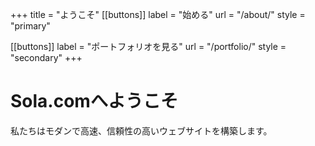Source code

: +++
title = "ようこそ"
[[buttons]]
    label = "始める"
    url = "/about/"
    style = "primary"

[[buttons]]
    label = "ポートフォリオを見る"
    url = "/portfolio/"
    style = "secondary"
+++

# Sola.comへようこそ
私たちはモダンで高速、信頼性の高いウェブサイトを構築します。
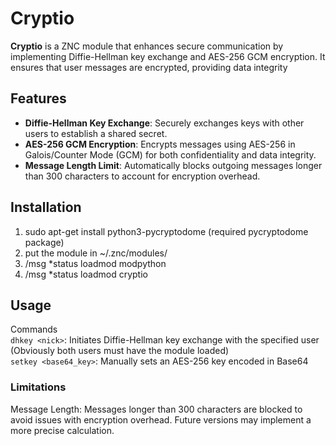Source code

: # Cryptio

**Cryptio** is a ZNC module that enhances secure communication by implementing Diffie-Hellman key exchange and AES-256 GCM encryption. It ensures that user messages are encrypted, providing data integrity

## Features

- **Diffie-Hellman Key Exchange**: Securely exchanges keys with other users to establish a shared secret.
- **AES-256 GCM Encryption**: Encrypts messages using AES-256 in Galois/Counter Mode (GCM) for both confidentiality and data integrity.
- **Message Length Limit**: Automatically blocks outgoing messages longer than 300 characters to account for encryption overhead.

## Installation

1. sudo apt-get install python3-pycryptodome (required pycryptodome package)
2. put the module in ~/.znc/modules/
3. /msg *status loadmod modpython
4. /msg *status loadmod cryptio

## Usage
Commands<br>
`dhkey <nick>`: Initiates Diffie-Hellman key exchange with the specified user (Obviously both users must have the module loaded)<br>
`setkey <base64_key>`: Manually sets an AES-256 key encoded in Base64

### Limitations
Message Length: 
Messages longer than 300 characters are blocked to avoid issues with encryption overhead. Future versions may implement a more precise calculation.


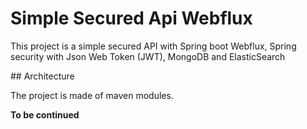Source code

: # Simple Secured Api Webflux

This project is a simple secured API with Spring boot Webflux, Spring security with Json Web Token (JWT), MongoDB and ElasticSearch

## Architecture

The project is made of maven modules.

**To be continued**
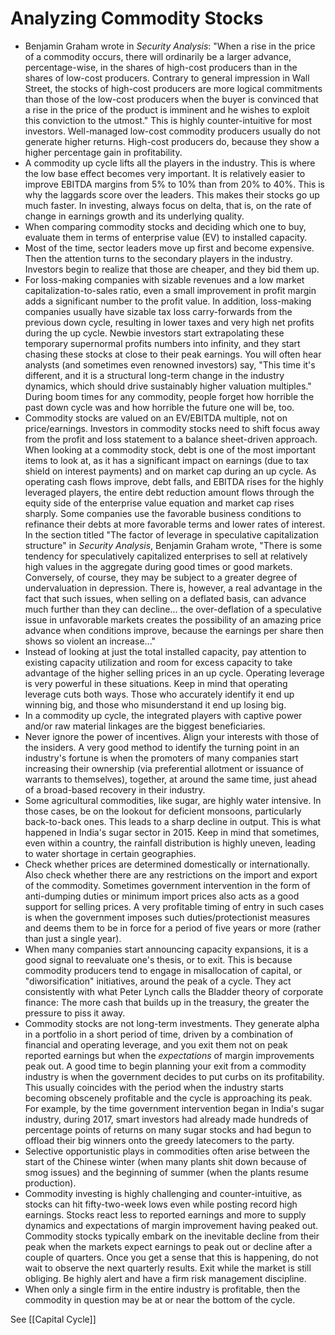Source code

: # Analyzing Commodity Stocks

- Benjamin Graham wrote in *Security Analysis*: "When a rise in the price of a commodity occurs, there will ordinarily be a larger advance, percentage-wise, in the shares of high-cost producers than in the shares of low-cost producers. Contrary to general impression in Wall Street, the stocks of high-cost producers are more logical commitments than those of the low-cost producers when the buyer is convinced that a rise in the price of the product is imminent and he wishes to exploit this conviction to the utmost." This is highly counter-intuitive for most investors. Well-managed low-cost commodity producers usually do not generate higher returns. High-cost producers do, because they show a higher percentage gain in profitability.
- A commodity up cycle lifts all the players in the industry. This is where the low base effect becomes very important. It is relatively easier to improve EBITDA margins from 5% to 10% than from 20% to 40%. This is why the laggards score over the leaders. This makes their stocks go up much faster. In investing, always focus on delta, that is, on the rate of change in earnings growth and its underlying quality.
- When comparing commodity stocks and deciding which one to buy, evaluate them in terms of enterprise value (EV) to installed capacity.
- Most of the time, sector leaders move up first and become expensive. Then the attention turns to the secondary players in the industry. Investors begin to realize that those are cheaper, and they bid them up.
- For loss-making companies with sizable revenues and a low market capitalization-to-sales ratio, even a small improvement in profit margin adds a significant number to the profit value. In addition, loss-making companies usually have sizable tax loss carry-forwards from the previous down cycle, resulting in lower taxes and very high net profits during the up cycle. Newbie investors start extrapolating these temporary supernormal profits numbers into infinity, and they start chasing these stocks at close to their peak earnings. You will often hear analysts (and sometimes even renowned investors) say, "This time it's different, and it is a structural long-term change in the industry dynamics, which should drive sustainably higher valuation multiples." During boom times for any commodity, people forget how horrible the past down cycle was and how horrible the future one will be, too.
- Commodity stocks are valued on an EV/EBITDA multiple, not on price/earnings. Investors in commodity stocks need to shift focus away from the profit and loss statement to a balance sheet-driven approach. When looking at a commodity stock, debt is one of the most important items to look at, as it has a significant impact on earnings (due to tax shield on interest payments) and on market cap during an up cycle. As operating cash flows improve, debt falls, and EBITDA rises for the highly leveraged players, the entire debt reduction amount flows through the equity side of the enterprise value equation and market cap rises sharply. Some companies use the favorable business conditions to refinance their debts at more favorable terms and lower rates of interest. In the section titled "The factor of leverage in speculative capitalization structure" in *Security Analysis*,  Benjamin Graham wrote, "There is some tendency for speculatively capitalized enterprises to sell at relatively high values in the aggregate during good times or good markets. Conversely, of course, they may be subject to a greater degree of undervaluation in depression. There is, however, a real advantage in the fact that such issues, when selling on a deflated basis, can advance much further than they can decline... the over-deflation of a speculative issue in unfavorable markets creates the possibility of an amazing price advance when conditions improve, because the earnings per share then shows so violent an increase..."
- Instead of looking at just the total installed capacity, pay attention to existing capacity utilization and room for excess capacity to take advantage of the higher selling prices in an up cycle. Operating leverage is very powerful in these situations. Keep in mind that operating leverage cuts both ways. Those who accurately identify it end up winning big, and those who misunderstand it end up losing big.
- In a commodity up cycle, the integrated players with captive power and/or raw material linkages are the biggest beneficiaries. 
- Never ignore the power of incentives. Align your interests with those of the insiders. A very good method to identify the turning point in an industry's fortune is when the promoters of many companies start increasing their ownership (via preferential allotment or issuance of warrants to themselves), together, at around the same time, just ahead of a broad-based recovery in their industry.
- Some agricultural commodities, like sugar, are highly water intensive. In those cases, be on the lookout for deficient monsoons, particularly back-to-back ones. This leads to a sharp decline in output. This is what happened in India's sugar sector in 2015. Keep in mind that sometimes, even within a country, the rainfall distribution is highly uneven, leading to water shortage in certain geographies.
- Check whether prices are determined domestically or internationally. Also check whether there are any restrictions on the import and export of the commodity. Sometimes government intervention in the form of anti-dumping duties or minimum import prices also acts as a good support for selling prices. A very profitable timing of entry in such cases is when the government imposes such duties/protectionist measures and deems them to be in force for a period of five years or more (rather than just a single year).
- When many companies start announcing capacity expansions, it is a good signal to reevaluate one's thesis, or to exit. This is because commodity producers tend to engage in misallocation of capital, or "diworsification" initiatives, around the peak of a cycle. They act consistently with what Peter Lynch calls the Bladder theory of corporate finance: The more cash that builds up in the treasury, the greater the pressure to piss it away.
- Commodity stocks are not long-term investments. They generate alpha in a portfolio in a short period of time, driven by a combination of financial and operating leverage, and you exit them not on peak reported earnings but when the *expectations* of margin improvements peak out. A good time to begin planning your exit from a commodity industry is when the government decides to put curbs on its profitability. This usually coincides with the period when the industry starts becoming obscenely profitable and the cycle  is approaching its peak. For example, by the time government intervention began in India's sugar industry, during 2017, smart investors had already made hundreds of percentage points of returns on many sugar stocks and had begun to offload their big winners onto the greedy latecomers to the party.
- Selective opportunistic plays in commodities often arise between the start of the Chinese winter (when many plants shit down because of smog issues) and the beginning of summer (when the plants resume production).
- Commodity investing is highly challenging and counter-intuitive, as stocks can hit fifty-two-week lows even while posting record high earnings. Stocks react less to reported earnings and more to supply dynamics and expectations of margin improvement having peaked out. Commodity stocks typically embark on the inevitable decline from their peak when the markets expect earnings to peak out or decline after a couple of quarters. Once you get a sense that this is happening, do not wait to observe the next quarterly results. Exit while the market is still obliging. Be highly alert and have a firm risk management discipline.
- When only a single firm in the entire industry is profitable, then the commodity in question may be at or near the bottom of the cycle.




See [[Capital Cycle]]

## [Task directions]
After locating the line with "- **Message Length" above, return that line and every later line through the one with "Commands<br>", word for word and with nothing else.

## [Solution to this exercise]
- **Message Length Limit**: Automatically blocks outgoing messages longer than 300 characters to account for encryption overhead.

## Installation

1. sudo apt-get install python3-pycryptodome (required pycryptodome package)
2. put the module in ~/.znc/modules/
3. /msg *status loadmod modpython
4. /msg *status loadmod cryptio

## Usage
Commands<br>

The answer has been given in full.